The new firm, which Marchionne wants to see quoted on the stock exchange, would be second only to Japan's Toyota, bigger than General Motors and Ford and around the same size as Germany's Volkswagen, Europe's biggest automaker.
Under one roof would be Fiat, GM's Opel, Vauxhall and Saab units, and Chrysler, in which Fiat agreed last week to take an initial 20% stake, which would rise to 51% if Chrysler paid back massive state loans.
It would make everything from gas-guzzling Jeep sports utility vehicles in the U.S. to Opel's mid-range Astras and Insignias and the Italian firm's tiny and successful Fiat 500.
Germany's Opel forms the core of GM's European operations, and Marchionne needs the approval of Chancellor Angela Merkel's government in Berlin for any deal to go through -- something that Marchionne wants in 30 days. GM has been trying for some time to offload a majority stake in Opel and the German government might be prepared to sweeten any deal by offering state-backed guarantees on its loans.
In March, GM Europe executives presented Berlin with a restructuring proposal that includes 3.3 billion euros in public aid from Germany and other European countries where it has factories.
GM has 55,600 employees in Europe including 26,000 at Opel in Germany, and with September elections fast approaching Merkel is keen to avert a collapse of the firm, an industrial icon dating back to the 19th century. But Economy Minister Karl-Theodor zu Guttenberg and Foreign Minister Frank-Walter Steinmeier -- meeting with Marchionne on May 4 -- will take some convincing. "Anyone interested in Opel has to present a long-term vision. We are not going to tolerate any financial adventures with taxpayers' money," zu Guttenberg warned in the Bild am Sonntag newspaper this weekend.
Germany's powerful trade unions are also sceptical, with IG Metall chief Armin Schild telling the Tagesspiegel newspaper that he opposed a deal with Fiat.
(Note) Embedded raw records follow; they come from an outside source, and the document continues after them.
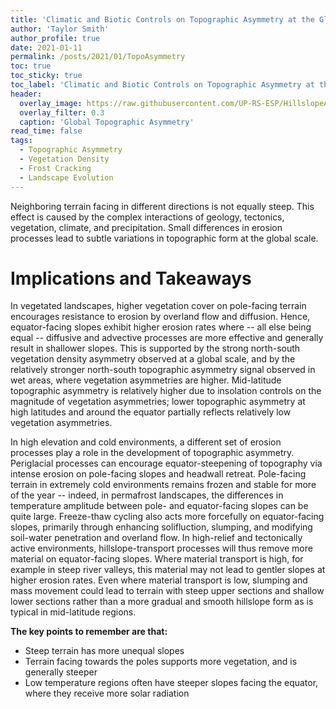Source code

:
 ```yaml
---
title: 'Climatic and Biotic Controls on Topographic Asymmetry at the Global Scale'
author: 'Taylor Smith'
author_profile: true
date: 2021-01-11
permalink: /posts/2021/01/TopoAsymmetry
toc: true
toc_sticky: true
toc_label: 'Climatic and Biotic Controls on Topographic Asymmetry at the Global Scale'
header:
  overlay_image: https://raw.githubusercontent.com/UP-RS-ESP/HillslopeAsymmetry/master/Figures/fig03a_NSAsymm_HighRes.png
  overlay_filter: 0.3
  caption: 'Global Topographic Asymmetry'
read_time: false
tags:
  - Topographic Asymmetry
  - Vegetation Density
  - Frost Cracking
  - Landscape Evolution
---
```


Neighboring terrain facing in different directions is not equally steep. This effect is caused by the complex interactions of geology, tectonics, vegetation, climate, and precipitation. Small differences in erosion processes lead to subtle variations in topographic form at the global scale.


# Implications and Takeaways

In vegetated landscapes, higher vegetation cover on pole-facing terrain encourages resistance to erosion by overland flow and diffusion. Hence, equator-facing slopes exhibit higher erosion rates where -- all else being equal -- diffusive and advective processes are more effective and generally result in shallower slopes. This is supported by the strong north-south vegetation density asymmetry observed at a global scale, and by the relatively stronger north-south topographic asymmetry signal observed in wet areas, where vegetation asymmetries are higher. Mid-latitude topographic asymmetry is relatively higher due to insolation controls on the magnitude of vegetation asymmetries; lower topographic asymmetry at high latitudes and around the equator partially reflects relatively low vegetation asymmetries.

In high elevation and cold environments, a different set of erosion processes play a role in the development of topographic asymmetry. Periglacial processes can encourage equator-steepening of topography via intense erosion on pole-facing slopes and headwall retreat. Pole-facing terrain in extremely cold environments remains frozen and stable for more of the year -- indeed, in permafrost landscapes, the differences in temperature amplitude between pole- and equator-facing slopes can be quite large. Freeze-thaw cycling also acts more forcefully on equator-facing slopes, primarily through enhancing solifluction, slumping, and modifying soil-water penetration and overland flow. In high-relief and tectonically active environments, hillslope-transport processes will thus remove more material on equator-facing slopes. Where material transport is high, for example in steep river valleys, this material may not lead to gentler slopes at higher erosion rates. Even where material transport is low, slumping and mass movement could lead to terrain with steep upper sections and shallow lower sections rather than a more gradual and smooth hillslope form as is typical in mid-latitude regions.



**The key points to remember are that:**

* Steep terrain has more unequal slopes
* Terrain facing towards the poles supports more vegetation, and is generally steeper
* Low temperature regions often have steeper slopes facing the equator, where they receive more solar radiation



<script type="text/javascript"> DiscourseEmbed = { discourseUrl: 'https://discourse.up-rs-esp-3.geo.uni-potsdam.de/', discourseEmbedUrl: 'https://up-rs-esp.github.io//posts/2021/01/TopoAsymmetry/'};
(function() { var d = document.createElement('script'); d.type = 'text/javascript'; d.async = true; d.src = DiscourseEmbed.discourseUrl + 'javascripts/embed.js'; (document.getElementsByTagName('head')[0] || document.getElementsByTagName('body')[0]).appendChild(d); })(); </script>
Opel "would not be strengthened but weakened and the domination over Opel would not end, it would be moved from Detroit to Turin," Schild said, preferring a tie-up with Canadian auto parts maker Magna.
"You are always taking a big gamble when you do something completely new," Marchionne told the Financial Times, which estimated that up to 9,000 jobs could be cut in the merger.
If Marchionne's vision becomes reality, Fiat would emerge as one of the winners of the global recession by seizing advantage of the devastating crisis that has engulfed the Detroit "Big Three" car makers since last year.